The circuit is identical to EOGee2, except that all test points and jumpers have been removed. The three terminals are connected to three pads in the corners of the PCB so wires can be soldered on – connectors would simply take up too much space.
Many of the chips I am using come in smaller packages or could be replaced by parts with a smaller package, however I chose to not use smaller parts because it makes it much harder to solder and given the COVID19 situation I don’t have access to a reflow oven. I even chose to use a larger package for the LMV324 (which is the SOIC-14 package) because it gave more space for vias in between pads which made routing easier. Overall I would estimate that the design could be easily reduced into 1/5th the area if solder-ability was no object. There is not much you can do about the USB port.
Next I needed to design the glasses.
Since I left university and lost my student license for PTC Creo I have been using OpenSCAD for mechanical design, however the only glasses you can design in OpenSCAD look like the ocular version of the cyber truck.
So I decided to take this opportunity to learn a proper CAD package – I chose AutoDesk Fusion360 and this is what I came up with.
While looking like normal glasses, they also have all the EOGee electronics integrated into them.
The PCB is mounted in the right arm on a small plastic standoff to keep the USB port flush with the surface and is held in place by a plastic bracket. This bracket is held in place on one end by a small clip and on the other end by the same bolts that attach the arm to the front.
There are also two M2 bolts which connect to the reference electrode and one of the signal electrodes. This allows cables to be attached using the standard snap connectors , as discussed in a previous article, but because these are close to the head the cables can be much shorter.
The left arm mounts the third and final electrode connection. We also need a way to get a wire from the right arm to the left, and this is done by using a recessed channel in the front of the glasses.
This channel runs all the way across the front of the glasses and has a number of plastic loops along the way to hold the wire in place.
The wire for the left electrode is shown by the red wire in the above diagram. The mounting surface between the front of the glasses and the arms have small holes and a recessed channel to allow a wire to connect from the right arm to the front of the frames and back on the left arm.
The total package is only 20g.
Altogether this allows all electrodes to connect directly to the glasses which reduces wire length and also reduces the inconvenience of having multiple electrodes on your head.
Here is a video of me using the glasses. I am using gold cup electrodes from OpenBCI with some Ten20 electrode paste.

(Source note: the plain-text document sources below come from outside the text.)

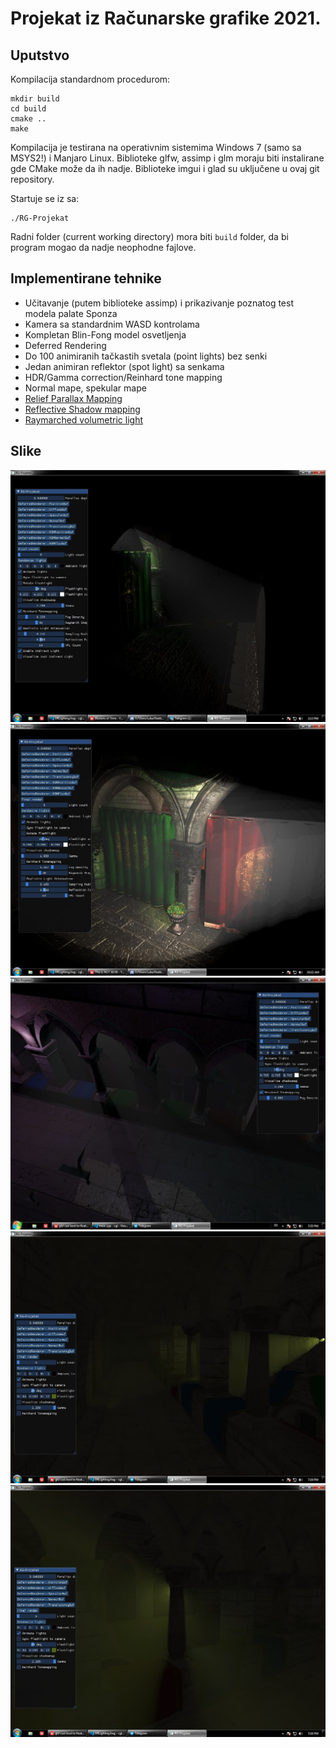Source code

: # Projekat iz Računarske grafike 2021.

## Uputstvo

Kompilacija standardnom procedurom:

```
mkdir build
cd build
cmake ..
make
```

Kompilacija je testirana na operativnim sistemima Windows 7 (samo sa MSYS2!) i Manjaro Linux. 
Biblioteke glfw, assimp i glm moraju biti instalirane gde CMake može da ih nadje. 
Biblioteke imgui i glad su uključene u ovaj git repository.

Startuje se iz sa:

```
./RG-Projekat
```

Radni folder (current working directory) mora biti `build` folder, da bi program mogao da nadje
neophodne fajlove.

## Implementirane tehnike

* Učitavanje (putem biblioteke assimp) i prikazivanje poznatog test modela palate Sponza
* Kamera sa standardnim WASD kontrolama
* Kompletan Blin-Fong model osvetljenja
* Deferred Rendering
* Do 100 animiranih tačkastih svetala (point lights) bez senki
* Jedan animiran reflektor (spot light) sa senkama
* HDR/Gamma correction/Reinhard tone mapping
* Normal mape, spekular mape
* [Relief Parallax Mapping](https://web.archive.org/web/20190131000650/https://www.sunandblackcat.com/tipFullView.php?topicid=28)
* [Reflective Shadow mapping](https://ericpolman.com/2016/03/17/reflective-shadow-maps/)
* [Raymarched volumetric light](http://www.alexandre-pestana.com/volumetric-lights/)

## Slike

![](ss0.jpg)
![](ss1.jpg)
![](ss2.jpg)
![](ss3.jpg)
![](ss4.jpg)
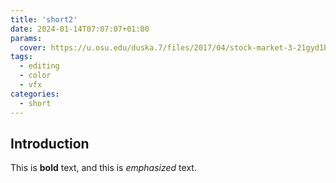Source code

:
 ```yaml
---
title: 'short2'
date: 2024-01-14T07:07:07+01:00
params:
  cover: https://u.osu.edu/duska.7/files/2017/04/stock-market-3-21gyd1b.jpg
tags:
  - editing
  - color
  - vfx
categories:
  - short
---
```


## Introduction

This is **bold** text, and this is *emphasized* text.
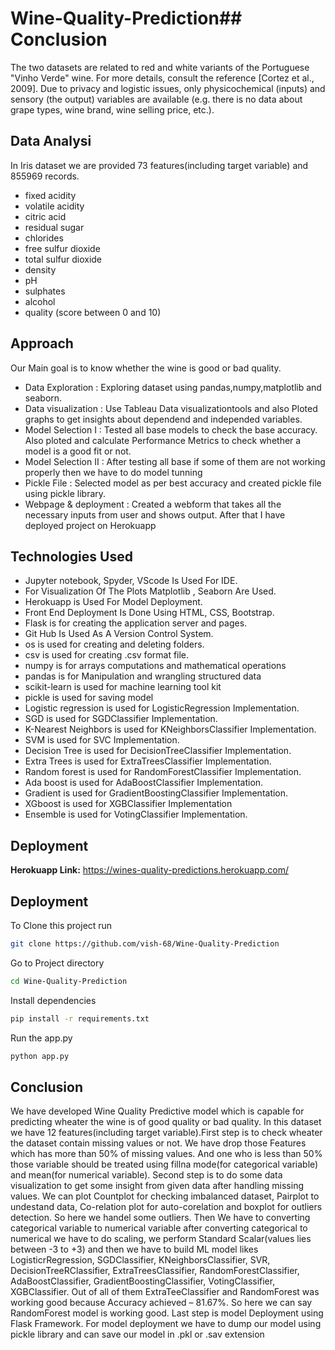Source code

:# Wine-Quality-Prediction## Conclusion
The two datasets are related to red and white variants of the Portuguese "Vinho Verde" wine. For more details, consult the reference [Cortez et al., 2009]. Due to privacy and logistic issues, only physicochemical (inputs) and sensory (the output) variables are available (e.g. there is no data about grape types, wine brand, wine selling price, etc.).

## Data Analysi
In Iris dataset we are provided 73 features(including target 
variable) and 855969 records.

* fixed acidity
* volatile acidity
* citric acid
* residual sugar
* chlorides
* free sulfur dioxide
* total sulfur dioxide
* density
* pH
* sulphates
* alcohol
* quality (score between 0 and 10)

## Approach
Our Main goal is to know whether the wine is good or bad quality.
* Data Exploration : Exploring dataset using pandas,numpy,matplotlib and seaborn.
* Data visualization : Use Tableau Data visualizationtools and also Ploted graphs to get insights about dependend and independed variables.
* Model Selection I : Tested all base models to check the base accuracy. Also ploted and calculate Performance Metrics to check whether a model is a good fit or not.
* Model Selection II : After testing all base if some of them are not working properly then we have to do model tunning
* Pickle File : Selected model as per best accuracy and created pickle file using pickle library.
* Webpage & deployment : Created a webform that takes all the necessary inputs from user and shows output. After that I have deployed project on Herokuapp 

## Technologies Used
* Jupyter notebook, Spyder, VScode Is Used For IDE.
* For Visualization Of The Plots Matplotlib , Seaborn Are Used.
* Herokuapp is Used For Model Deployment.
* Front End Deployment Is Done Using HTML, CSS, Bootstrap.
* Flask is for creating the application server and pages.
* Git Hub Is Used As A Version Control System.
* os is used for creating and deleting folders.
* csv is used for creating .csv format file.
* numpy is for arrays computations and mathematical operations
* pandas is for Manipulation and wrangling structured data
* scikit-learn is used for machine learning tool kit
* pickle is used for saving model
* Logistic regression is used for LogisticRegression Implementation.
* SGD is used for SGDClassifier Implementation.
* K-Nearest Neighbors is used for KNeighborsClassifier Implementation.
* SVM is used for SVC Implementation.
* Decision Tree is used for DecisionTreeClassifier Implementation.
* Extra Trees is used for ExtraTreesClassifier Implementation.
* Random forest is used for RandomForestClassifier Implementation.
* Ada boost is used for AdaBoostClassifier Implementation.
* Gradient is used for GradientBoostingClassifier Implementation.
* XGboost is used for XGBClassifier Implementation
* Ensemble is used for VotingClassifier Implementation.

## Deployment
**Herokuapp Link:** https://wines-quality-predictions.herokuapp.com/
  
## Deployment
To Clone this project run
```bash
git clone https://github.com/vish-68/Wine-Quality-Prediction
```
Go to Project directory
```bash
cd Wine-Quality-Prediction
```
Install dependencies
``` bash
pip install -r requirements.txt
```  
Run the app.py
```bash
python app.py
```

## Conclusion
We have developed Wine Quality Predictive model which is capable for predicting wheater the wine is of good quality or bad quality. In this dataset we have 12 features(including target variable).First step is to check wheater the dataset contain missing values or not. We have drop those Features which has more than 50% of missing values. And one who is less than 50% those variable should be treated using fillna mode(for categorical variable) and mean(for numerical variable). Second step is to do some data visualization to get some insight from given data after handling missing values. We can plot Countplot for checking imbalanced dataset, Pairplot to undestand data, Co-relation plot for auto-corelation and boxplot for outliers detection. So here we handel some outliers. Then We have to converting categorical variable to numerical variable after converting categorical to numerical we have to do scaling, we perform Standard Scalar(values lies between -3 to +3) and then we have to build ML model likes LogisticrRegression, SGDClassifier, KNeighborsClassifier, SVR, DecisionTreeRClassifier, ExtraTreesClassifier, RandomForestClassifier, AdaBoostClassifier, GradientBoostingClassifier, VotingClassifier, XGBClassifier. Out of all of them ExtraTeeClassifier and RandomForest was working good because Accuracy achieved – 81.67%. So here we can say RandomForest model is working good. Last step is model Deployment using Flask Framework. For model deployment we have to dump our model using pickle library and can save our model in .pkl or .sav extension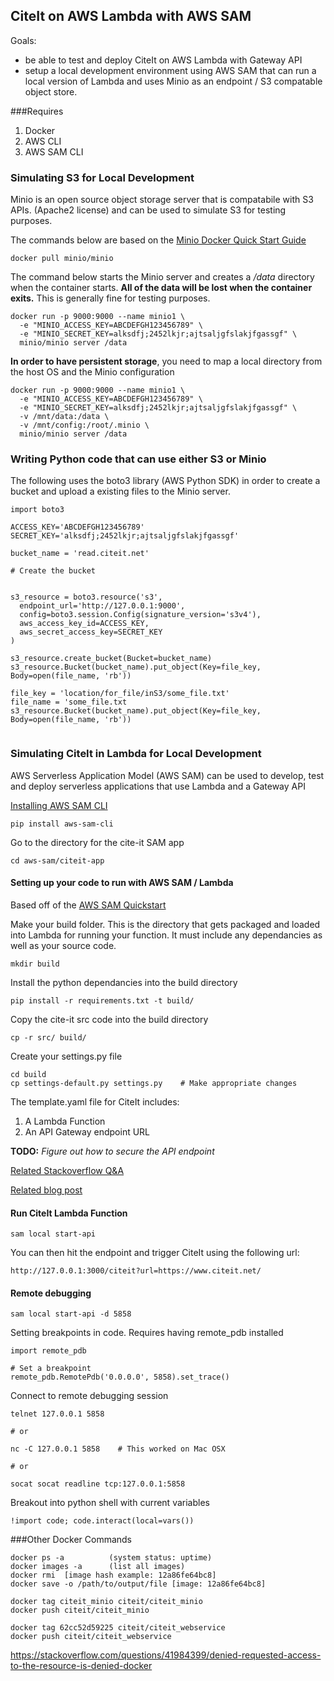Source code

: ## CiteIt on AWS Lambda with AWS SAM
Goals:
  - be able to test and deploy CiteIt on AWS Lambda with Gateway API
  - setup a local development environment using AWS SAM that can run a local version of Lambda and uses Minio as an endpoint / S3 compatable object store.

###Requires

1. Docker
2. AWS CLI
3. AWS SAM CLI 


### Simulating S3 for Local Development
Minio is an open source object storage server that is compatabile with S3 APIs. (Apache2 license) and can be used to simulate S3 for testing purposes.

The commands below are based on the [Minio Docker Quick Start Guide](https://docs.minio.io/docs/minio-docker-quickstart-guide.html)

```
docker pull minio/minio
```

The command below starts the Minio server and creates a */data* directory when the container starts. **All of the data will be lost when the container exits.** This is generally fine for testing purposes.

```
docker run -p 9000:9000 --name minio1 \
  -e "MINIO_ACCESS_KEY=ABCDEFGH123456789" \
  -e "MINIO_SECRET_KEY=alksdfj;2452lkjr;ajtsaljgfslakjfgassgf" \
  minio/minio server /data
```

**In order to have persistent storage**, you need to map a local directory from the host OS and the Minio configuration


```
docker run -p 9000:9000 --name minio1 \
  -e "MINIO_ACCESS_KEY=ABCDEFGH123456789" \
  -e "MINIO_SECRET_KEY=alksdfj;2452lkjr;ajtsaljgfslakjfgassgf" \
  -v /mnt/data:/data \
  -v /mnt/config:/root/.minio \
  minio/minio server /data
```

### Writing Python code that can use either S3 or Minio

The following uses the boto3 library (AWS Python SDK) in order to create a bucket and upload a existing files to the Minio server.

```
import boto3

ACCESS_KEY='ABCDEFGH123456789'
SECRET_KEY='alksdfj;2452lkjr;ajtsaljgfslakjfgassgf'

bucket_name = 'read.citeit.net'

# Create the bucket


s3_resource = boto3.resource('s3',
  endpoint_url='http://127.0.0.1:9000',
  config=boto3.session.Config(signature_version='s3v4'),
  aws_access_key_id=ACCESS_KEY,
  aws_secret_access_key=SECRET_KEY
)

s3_resource.create_bucket(Bucket=bucket_name)
s3_resource.Bucket(bucket_name).put_object(Key=file_key, Body=open(file_name, 'rb'))

file_key = 'location/for_file/inS3/some_file.txt'
file_name = 'some_file.txt
s3_resource.Bucket(bucket_name).put_object(Key=file_key, Body=open(file_name, 'rb'))


```


### Simulating CiteIt in Lambda for Local Development
AWS Serverless Application Model (AWS SAM) can be used to develop, test and deploy serverless applications that use Lambda and a Gateway API

[Installing AWS SAM CLI](https://docs.aws.amazon.com/serverless-application-model/latest/developerguide/serverless-sam-cli-install.html)

```
pip install aws-sam-cli
```

Go to the directory for the cite-it SAM app

```
cd aws-sam/citeit-app
```


#### Setting up your code to run with AWS SAM / Lambda

Based off of the [AWS SAM Quickstart](https://docs.aws.amazon.com/serverless-application-model/latest/developerguide/serverless-quick-start.html)


Make your build folder. This is the directory that gets packaged and loaded into Lambda for running your function. It must include any dependancies as well as your source code.

```
mkdir build
```

Install the python dependancies into the build directory

```
pip install -r requirements.txt -t build/
```

Copy the cite-it src code into the build directory

```
cp -r src/ build/
```

Create your settings.py file

```
cd build
cp settings-default.py settings.py    # Make appropriate changes

```



The template.yaml file for CiteIt includes:

1. A Lambda Function
2. An API Gateway endpoint URL

**TODO:** *Figure out how to secure the API endpoint*

[Related Stackoverflow Q&A](https://stackoverflow.com/questions/39352648/access-aws-api-gateway-with-iam-roles-from-python)

[Related blog post](https://edtheron.me/projects/store-messages-aws-dynamodb-lambda-api-gateway-cognito)


#### Run CiteIt Lambda Function

```
sam local start-api
```

You can then hit the endpoint and trigger CiteIt using the following url:

```
http://127.0.0.1:3000/citeit?url=https://www.citeit.net/
```


#### Remote debugging

```
sam local start-api -d 5858
```

Setting breakpoints in code. Requires having remote_pdb installed

```
import remote_pdb

# Set a breakpoint
remote_pdb.RemotePdb('0.0.0.0', 5858).set_trace()
```

Connect to remote debugging session

```
telnet 127.0.0.1 5858

# or

nc -C 127.0.0.1 5858    # This worked on Mac OSX

# or

socat socat readline tcp:127.0.0.1:5858
```

Breakout into python shell with current variables

```
!import code; code.interact(local=vars())

```

###Other Docker Commands
```
docker ps -a          (system status: uptime)
docker images -a      (list all images)
docker rmi  [image hash example: 12a86fe64bc8]
docker save -o /path/to/output/file [image: 12a86fe64bc8]

docker tag citeit_minio citeit/citeit_minio
docker push citeit/citeit_minio

docker tag 62cc52d59225 citeit/citeit_webservice
docker push citeit/citeit_webservice

```
https://stackoverflow.com/questions/41984399/denied-requested-access-to-the-resource-is-denied-docker
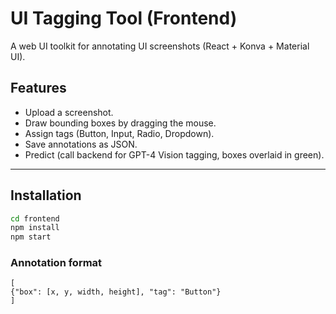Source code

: # UI Tagging Tool (Frontend)

A web UI toolkit for annotating UI screenshots (React + Konva + Material UI).

## Features

- Upload a screenshot.
- Draw bounding boxes by dragging the mouse.
- Assign tags (Button, Input, Radio, Dropdown).
- Save annotations as JSON.
- Predict (call backend for GPT-4 Vision tagging, boxes overlaid in green).

---

## Installation

```sh
cd frontend
npm install
npm start
```

### Annotation format
```
[
{"box": [x, y, width, height], "tag": "Button"}
] 
```

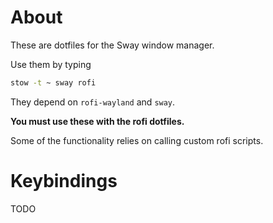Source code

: # About
These are dotfiles for the Sway window manager.

Use them by typing
```sh
stow -t ~ sway rofi
```

They depend on `rofi-wayland` and `sway`.

**You must use these with the rofi dotfiles.**

Some of the functionality relies on calling custom rofi scripts.

# Keybindings
TODO
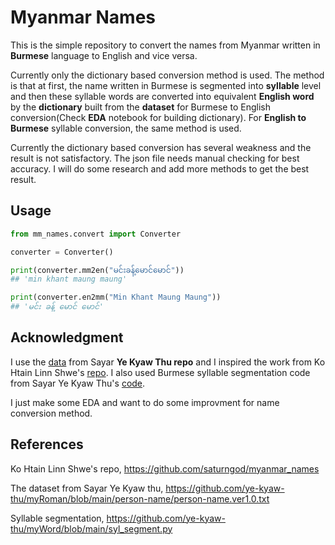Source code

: # Myanmar Names 

<p>This is the simple repository to convert the names from Myanmar written in <b>Burmese</b> language to English and vice versa.</p>
<p>Currently only the dictionary based conversion method is used. The method is that at first, the name written in Burmese is segmented into <b>syllable</b> level and then these syllable words are converted into equivalent <b>English word</b> by the <b>dictionary</b> built from the <b>dataset</b> for Burmese to English conversion(Check <b>EDA</b> notebook for building dictionary). For <b>English to Burmese</b> syllable conversion, the same method is used.</p>

<p>Currently the dictionary based conversion has several weakness and the result is not satisfactory. The json file needs manual checking for best accuracy. I will do some research and add more methods to get the best result.</p>


## Usage

```Python
from mm_names.convert import Converter

converter = Converter()

print(converter.mm2en("မင်းခန့်မောင်မောင်")) 
## 'min khant maung maung'

print(converter.en2mm("Min Khant Maung Maung"))
## 'မင်း ခန့် မောင် မောင်'
```

## Acknowledgment

I use the [data](https://github.com/ye-kyaw-thu/myRoman/blob/main/person-name/person-name.ver1.0.txt) from Sayar <b>Ye Kyaw Thu repo</b> and I inspired the work from Ko Htain Linn Shwe's [repo](https://github.com/saturngod/myanmar_names). I also used Burmese syllable segmentation code from Sayar Ye Kyaw Thu's [code](https://github.com/ye-kyaw-thu/myWord/blob/main/syl_segment.py). 

<p>I just make some EDA and want to do some improvment for name conversion method.</p>

## References

Ko Htain Linn Shwe's repo, https://github.com/saturngod/myanmar_names

The dataset from Sayar Ye Kyaw thu, https://github.com/ye-kyaw-thu/myRoman/blob/main/person-name/person-name.ver1.0.txt

Syllable segmentation, https://github.com/ye-kyaw-thu/myWord/blob/main/syl_segment.py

During this video I do a number of sharp saccades, however I also do a smooth pursuit. During this pursuit you can see a couple of sharp jumps in the EOG signal. This is because during these pursuits the microcontroller readjusts the DC offset of the signal in order to keep it inside the ADC range as described in this article. This causes a large spike in ADC reading and the software doesn’t yet perfectly correct for which causes the signal to jump a little – this compensation has only been roughly tuned and could be improved.